Researchers of the CRISP (Cutting edge Reconfigurable ICs for Stream Processing) consortium, a team of four companies and two universities in The Netherlands, Germany and Finland demonstrate a self-testing and self-repairing chip at the DATE2011 conference in Grenoble. CRISP developed new concepts for run-time resource management to attain the goal of self-repair: while in operation, the chip tests cores and connections, and a resource manager dynamically assigns the chip's tasks to fault-free parts.

 

In itself, downsizing of chip technology is good news, as it allows, for example, our mobile phones to become ever more powerful. The downside of extreme downscaling is that processes are starting to run into physical limitations, resulting in lower production yields and earlier break-down of functional chips. “Because of the rapidly growing transistor density on chips, ensuring high system dependability has become a real challenge”, says Hans Kerkhoff, Associate Professor, CTIT, University of Twente.

 

Addressing the question of how to make future-proof miniature chips more reliable instead of less robust, the CRISP consortium researched how chips can test and repair themselves. The method combines a test for faulty components and connections on chips using a run-time resource manager that assigns tasks and communication channels to ‘known-good’ components and pathways.
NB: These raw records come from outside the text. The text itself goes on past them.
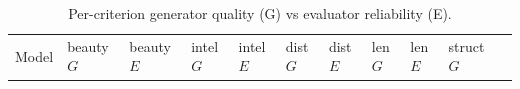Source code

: \begin{longtable}[]{@{}
  >{\raggedright\arraybackslash}p{}
  >{\raggedleft\arraybackslash}p{}
  >{\raggedleft\arraybackslash}p{}
  >{\raggedleft\arraybackslash}p{}
  >{\raggedleft\arraybackslash}p{}
  >{\raggedleft\arraybackslash}p{}
  >{\raggedleft\arraybackslash}p{}
  >{\raggedleft\arraybackslash}p{}
  >{\raggedleft\arraybackslash}p{}
  >{\raggedleft\arraybackslash}p{}
  >{\raggedleft\arraybackslash}p{}@{}}
\caption{Per-criterion generator quality (G) vs evaluator reliability (E).}\tabularnewline
\toprule\noalign{}
\begin{minipage}[b]{\linewidth}\raggedright
Model
\end{minipage} & \begin{minipage}[b]{\linewidth}\raggedleft
beauty \(G\)
\end{minipage} & \begin{minipage}[b]{\linewidth}\raggedleft
beauty \(E\)
\end{minipage} & \begin{minipage}[b]{\linewidth}\raggedleft
intel \(G\)
\end{minipage} & \begin{minipage}[b]{\linewidth}\raggedleft
intel \(E\)
\end{minipage} & \begin{minipage}[b]{\linewidth}\raggedleft
dist \(G\)
\end{minipage} & \begin{minipage}[b]{\linewidth}\raggedleft
dist \(E\)
\end{minipage} & \begin{minipage}[b]{\linewidth}\raggedleft
len \(G\)
\end{minipage} & \begin{minipage}[b]{\linewidth}\raggedleft
len \(E\)
\end{minipage} & \begin{minipage}[b]{\linewidth}\raggedleft
struct \(G\)
\end{minipage} & \begin{minipage}[b]{\linewidth}\raggedleft

\end{minipage}
\end{longtable}
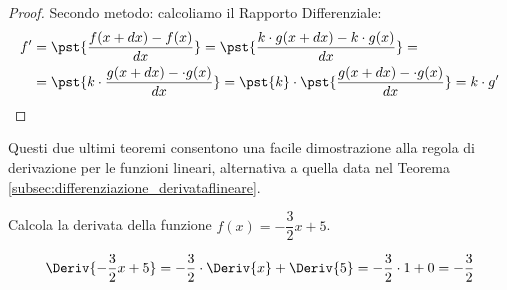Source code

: \begin{proof}
Secondo metodo: calcoliamo il Rapporto Differenziale:
\begin{align*}
f' &= \pst{\frac{f(x +dx) - f(x)}{dx}} = 
      \pst{\frac{k \cdot g(x +dx) - k \cdot g(x)}{dx}} = \\
   &= \pst{k \cdot \frac{g(x +dx) - \cdot g(x)}{dx}} = 
      \pst{k} \cdot \pst{\frac{g(x +dx) - \cdot g(x)}{dx}} = 
      k \cdot g'
\end{align*}
\end{proof}

\begin{osservazione}
Questi due ultimi teoremi consentono una facile dimostrazione alla regola di 
derivazione per le funzioni lineari, alternativa a quella data nel Teorema 
\ref{subsec:differenziazione_derivataflineare}.
\end{osservazione}

\begin{esempio}
\label{esem:diff_prodottocostante}
Calcola la derivata della funzione \(f(x)=-\dfrac{3}{2}x+5\).

\[\Deriv{-\dfrac{3}{2}x+5} = 
  -\dfrac{3}{2} \cdot \Deriv{x} + \Deriv{5} = 
  -\dfrac{3}{2} \cdot 1 + 0 = -\dfrac{3}{2}\]
\end{esempio}



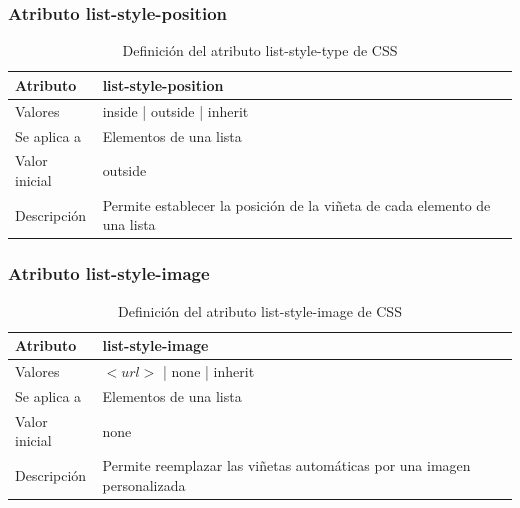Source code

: \documentclass[ucs]{beamer}
\begin{document}

\begin{frame}
\frametitle{Atributo list-style-position}

\begin{center}
  \begin{table}
   \begin{tabular}{p{1.8cm}p{7.8cm}}
Atributo & \bf{list-style-position} \\ \hline
Valores& inside | outside | inherit \\ \hline
Se aplica a& Elementos de una lista \\ \hline
Valor inicial& outside \\ \hline
Descripción& Permite establecer la posición de la viñeta de cada elemento de una lista \\ \hline
  \end{tabular}
   \caption{Definición del atributo list-style-type de CSS}
 \end{table}
\end{center}


\end{frame}



\begin{frame}
\frametitle{Atributo list-style-image}

\begin{center}
  \begin{table}
   \begin{tabular}{p{1.8cm}p{7.8cm}}
Atributo & \bf{list-style-image} \\ \hline
Valores& $<url>$ | none | inherit \\ \hline
Se aplica a& Elementos de una lista \\ \hline
Valor inicial& none \\ \hline
Descripción& Permite reemplazar las viñetas automáticas por una imagen personalizada \\ \hline
  \end{tabular}
   \caption{Definición del atributo list-style-image de CSS}
 \end{table}
\end{center}


\end{frame}


\end{document}
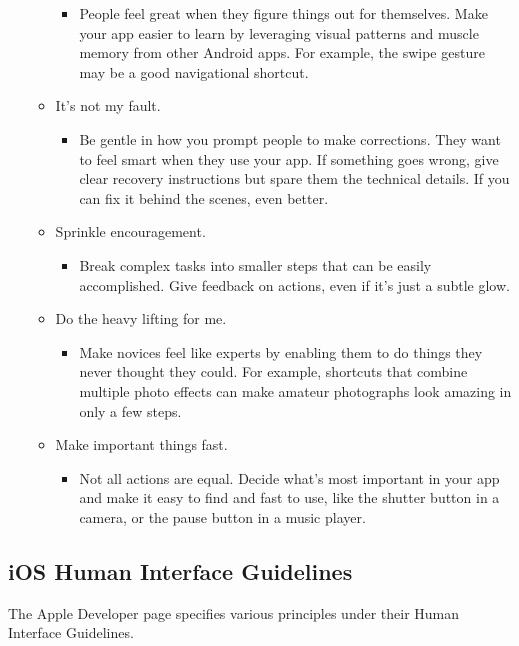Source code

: \begin{itemize}
\begin{itemize}
\begin{itemize}
\item People feel great when they figure things out for themselves. Make your app easier to learn by leveraging visual patterns and muscle memory from other Android apps. For example, the swipe gesture may be a good navigational shortcut.
\end{itemize}
\item It's not my fault.
\begin{itemize}
\item Be gentle in how you prompt people to make corrections. They want to feel smart when they use your app. If something goes wrong, give clear recovery instructions but spare them the technical details. If you can fix it behind the scenes, even better.
\end{itemize}
\item Sprinkle encouragement.
\begin{itemize}
\item Break complex tasks into smaller steps that can be easily accomplished. Give feedback on actions, even if it's just a subtle glow.
\end{itemize}
\item Do the heavy lifting for me.
\begin{itemize}
\item Make novices feel like experts by enabling them to do things they never thought they could. For example, shortcuts that combine multiple photo effects can make amateur photographs look amazing in only a few steps.
\end{itemize}
\item Make important things fast.
\begin{itemize}
\item Not all actions are equal. Decide what's most important in your app and make it easy to find and fast to use, like the shutter button in a camera, or the pause button in a music player.
\end{itemize}
\end{itemize}
\end{itemize}
\newpage
\subsection*{iOS Human Interface Guidelines}
The Apple Developer page specifies various principles under their Human Interface Guidelines.

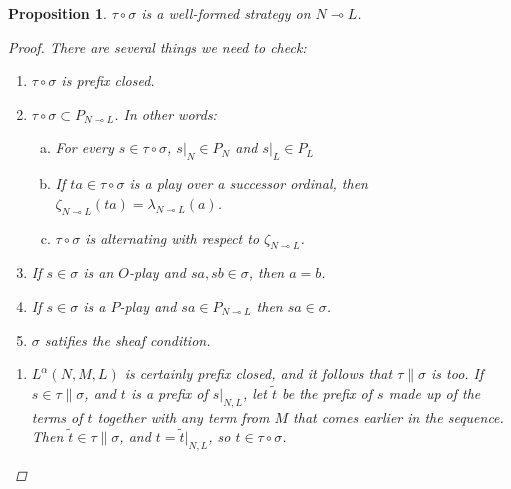 \documentclass[11pt]{article} %
\theoremstyle{plain} %
\newtheorem{proposition}[theorem]{Proposition}
\theoremstyle{definition} %
\theoremstyle{exercisestyle}
\renewcommand{\implies}{\multimap}
\newcommand{\comp}[2]{#1 \circ #2}
\begin{document}
\begin{proposition}
  $\comp\tau\sigma$ is a well-formed strategy on $N\implies L$.
  \begin{proof}
    There are several things we need to check:
    \begin{enumerate}[1)]
      \item $\comp\tau\sigma$ is prefix closed.
      \item $\comp\tau\sigma\subset P_{N\implies L}$.  In other words:
        \begin{enumerate}[a)]
          \item For every $s\in\comp\tau\sigma$, $s\vert_N\in P_N$ and $s\vert_L\in P_L$
          \item If $ta\in\comp\tau\sigma$ is a play over a successor ordinal, then $\zeta_{N\implies L}(ta)=\lambda_{N\implies L}(a)$.
          \item $\comp\tau\sigma$ is alternating with respect to $\zeta_{N\implies L}$.
        \end{enumerate}
      \item If $s\in\sigma$ is an $O$-play and $sa,sb\in\sigma$, then $a=b$.
      \item If $s\in\sigma$ is a $P$-play and $sa\in P_{N\implies L}$ then $sa\in\sigma$.
      \item $\sigma$ satifies the sheaf condition.
    \end{enumerate}

    \begin{enumerate}[(1): ]
      \item $L^\alpha(N,M,L)$ is certainly prefix closed, and it follows that $\tau\|\sigma$ is too.  If $s\in\tau\|\sigma$, and $t$ is a prefix of $s\vert_{N,L}$, let $\tilde{t}$ be the prefix of $s$ made up of the terms of $t$ together with any term from $M$ that comes earlier in the sequence.  Then $\tilde{t}\in\tau\|\sigma$, and $t=\tilde{t}\vert_{N,L}$, so $t\in\comp\tau\sigma$.


\end{enumerate}
\end{proof}
\end{proposition}
\end{document}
This allows multi-core chips with a few faulty cores to pass production test, since they will function for the full 100% -- without any compromise to reliability.

 

How can chips remain fully functional whilst having faulty components? “The solution is not to make non-degradable chips, but to make architectures that can degrade while they keep functioning, a process called graceful degradation. With the right dependability infrastructure multi-cores can be a solution”, says Hans Kerkhoff. The chips have many cores; each performing subtasks of a more complex application: for instance satellite navigation comprises many digital signal processing tasks. A run-time resource manager dynamically assigns tasks to cores. Cores can swap tasks; it does not matter which core does what, so cores can take over the tasks from failing cores and the chip can repair itself, extending its longevity. Bart Vermeulen, Senior Principal Scientist, NXP: “Combining testing for faulty components and a run-time resource manager forms the heart of a flexible reconfigurable chip that can handle changing tasks and failing components during its entire active lifetime”. The resource manager continuously determines the chip's optimum Quality of Service on fault-free components.

 

The resource manager works during the entire chip lifetime to keep the chip up and running. Its primary function is to dynamically assign new tasks to free resources. This allows to truly benefit from the huge processing power of many-cores and creates a much-desired flexibility to adapt to new tasks and standards during the functional life of the chip.